• **Work item**: Produce a verbatim copy of the data below that contains no pictures.

>>>

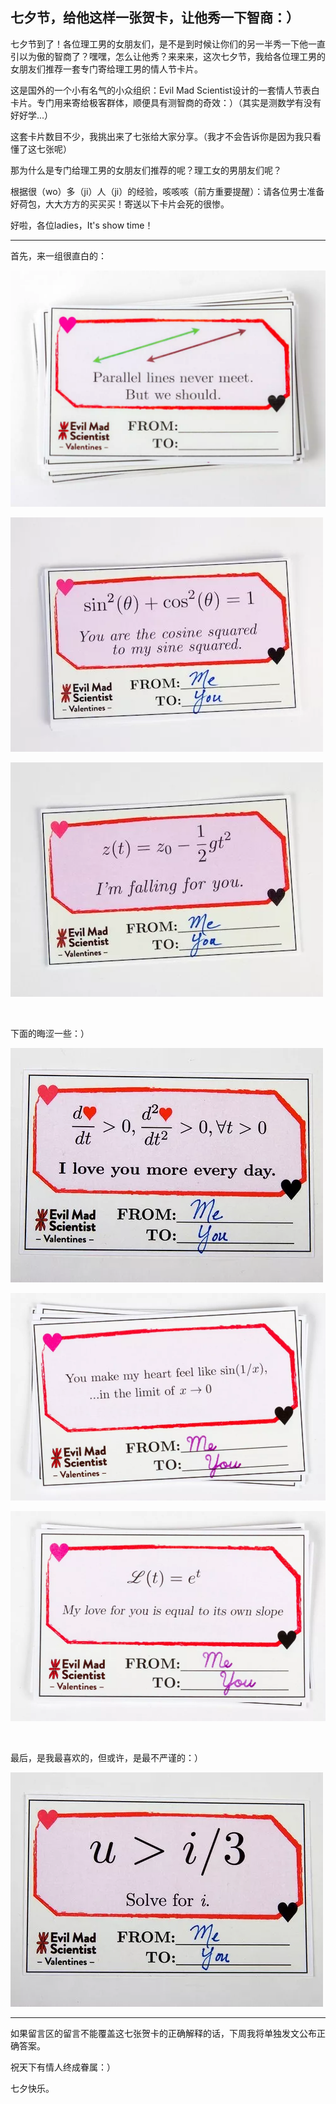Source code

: ## 七夕节，给他这样一张贺卡，让他秀一下智商：）

七夕节到了！各位理工男的女朋友们，是不是到时候让你们的另一半秀一下他一直引以为傲的智商了？嘿嘿，怎么让他秀？来来来，这次七夕节，我给各位理工男的女朋友们推荐一套专门寄给理工男的情人节卡片。

这是国外的一个小有名气的小众组织：Evil Mad Scientist设计的一套情人节表白卡片。专门用来寄给极客群体，顺便具有测智商的奇效：）（其实是测数学有没有好好学...）

这套卡片数目不少，我挑出来了七张给大家分享。（我才不会告诉你是因为我只看懂了这七张呢）

那为什么是专门给理工男的女朋友们推荐的呢？理工女的男朋友们呢？

根据很（wo）多（ji）人（ji）的经验，咳咳咳（前方重要提醒）：请各位男士准备好荷包，大大方方的买买买！寄送以下卡片会死的很惨。

好啦，各位ladies，It's show time！

---

首先，来一组很直白的：

![card1](card1.png)

![card2](card2.png)

![card3](card3.png)

<br/>

下面的晦涩一些：）

![card4](card4.png)

![card5](card5.png)

![card6](card6.png)

<br/>

最后，是我最喜欢的，但或许，是最不严谨的：）

![card7](card7.png)

---

如果留言区的留言不能覆盖这七张贺卡的正确解释的话，下周我将单独发文公布正确答案。

祝天下有情人终成眷属：）

七夕快乐。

<<<

• **Result of the exercise**:
Source code

: ## 七夕节，给他这样一张贺卡，让他秀一下智商：）

七夕节到了！各位理工男的女朋友们，是不是到时候让你们的另一半秀一下他一直引以为傲的智商了？嘿嘿，怎么让他秀？来来来，这次七夕节，我给各位理工男的女朋友们推荐一套专门寄给理工男的情人节卡片。

这是国外的一个小有名气的小众组织：Evil Mad Scientist设计的一套情人节表白卡片。专门用来寄给极客群体，顺便具有测智商的奇效：）（其实是测数学有没有好好学...）

这套卡片数目不少，我挑出来了七张给大家分享。（我才不会告诉你是因为我只看懂了这七张呢）

那为什么是专门给理工男的女朋友们推荐的呢？理工女的男朋友们呢？

根据很（wo）多（ji）人（ji）的经验，咳咳咳（前方重要提醒）：请各位男士准备好荷包，大大方方的买买买！寄送以下卡片会死的很惨。

好啦，各位ladies，It's show time！

---

首先，来一组很直白的：

![card1](card1.png)

![card2](card2.png)

![card3](card3.png)

<br/>

下面的晦涩一些：）

![card4](card4.png)

![card5](card5.png)

![card6](card6.png)

<br/>

最后，是我最喜欢的，但或许，是最不严谨的：）

![card7](card7.png)

---

如果留言区的留言不能覆盖这七张贺卡的正确解释的话，下周我将单独发文公布正确答案。

祝天下有情人终成眷属：）

七夕快乐。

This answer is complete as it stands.